A key assumption of the OPEC oil and gas narrative, which is the de facto Alberta narrative, is being blown to smithereens by China. That narrative is supported by economic modelling that in less than a year has already been seriously undermined by the tsunami of clean energy technologies spilling from Chinese factories. 

The OPEC narrative goes something like this. Rich OECD (Organization for Economic Co-operation and Development) countries like the United States and Canada will electrify because their governments can afford to subsidize costly green technologies like electric vehicles and heat pumps.

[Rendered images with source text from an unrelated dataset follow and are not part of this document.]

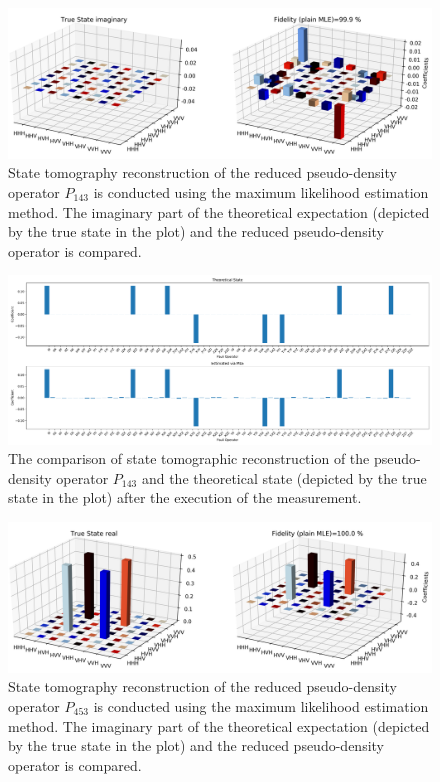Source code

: \documentclass[fleqn,usenatbib]{mnras}
\begin{document}
\begin{figure}
\centering
\includegraphics[width=\textwidth]{plots/three_d_plot_imaginary_plain MLE_crop.png}
    \caption{ State tomography reconstruction of the reduced pseudo-density operator $P_{143}$ is conducted using the maximum likelihood estimation method. The imaginary part of the theoretical expectation (depicted by the true state in the plot) and the reduced pseudo-density operator is compared.}
    \label{f9}
\end{figure}




\begin{figure}
\centering
	\includegraphics[width=\textwidth]{plots/bar.pdf}
    \caption{The comparison of state tomographic reconstruction of the pseudo-density operator $P_{143}$ and the theoretical state (depicted by the true state in the plot) after the execution of the measurement.}
    \label{f10}
\end{figure}


\begin{figure}
\centering
\includegraphics[width=\textwidth]{plots/interaction_three_d_plot_real_plain MLE_crop.png}
    \caption{ State tomography reconstruction of the reduced pseudo-density operator $P_{453}$ is conducted using the maximum likelihood estimation method. The imaginary part of the theoretical expectation (depicted by the true state in the plot) and the reduced pseudo-density operator is compared.}
    \label{f11}
\end{figure}
\end{document}
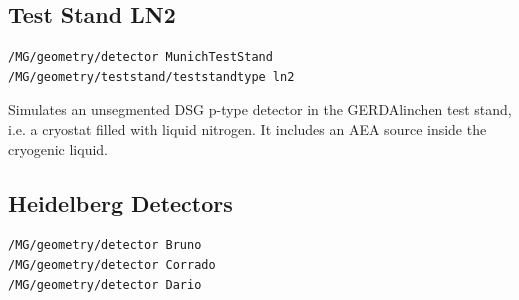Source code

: \subsection{Test Stand LN2}
\begin{lstlisting}
/MG/geometry/detector MunichTestStand
/MG/geometry/teststand/teststandtype ln2
\end{lstlisting}

Simulates an unsegmented DSG p-type detector in the GERDAlinchen test
stand, i.e. a cryostat filled with liquid nitrogen. It includes an AEA
source inside the cryogenic liquid. 

\subsection{Heidelberg Detectors}
\begin{lstlisting}
/MG/geometry/detector Bruno
/MG/geometry/detector Corrado
/MG/geometry/detector Dario
\end{lstlisting}

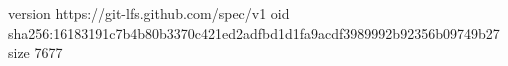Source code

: version https://git-lfs.github.com/spec/v1
oid sha256:16183191c7b4b80b3370c421ed2adfbd1d1fa9acdf3989992b92356b09749b27
size 7677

Non-OECD nations, which is most of the world, cannot. Therefore, OECD oil demand will begin falling in the near future, while non-OECD consumption will rise as poorer economies stick with tried and true hydrocarbons. 

As hundreds of millions, maybe billions, are pulled out of energy poverty and aspire to middle class lifestyles, the growth of non-OECD consumption will outstrip the decline in OECD demand. 

Source: World Oil Outlook 2045, OPEC, 2023.

OPEC’s World Oil Outlook to 2045 calls for global demand to rise from the current 102 million barrels to 116 million barrels per day. Rather than an existential crisis for oil companies after peak demand in 2030, as the International Energy Agency forecasts, the next three or four decades will be a Golden Age for hydrocarbons.

How does the OPEC assumption about non-OECD oil demand hold up? Not well, thanks to China.

China’s aggressive clean energy industrial policy

The national government decided 25 years ago that it wanted to dominate clean energy, both making and deploying it. Mission accomplished.
Read this column:
Canadians oblivious to China’s lead in clean energy arms race

China has provided huge subsidies to the EV industry for years. Not just automakers, but battery companies and their supply chains. The national and local governments have provided all manner of indirect support, like special “new energy vehicle” licence plates while restricting gasoline car registrations. 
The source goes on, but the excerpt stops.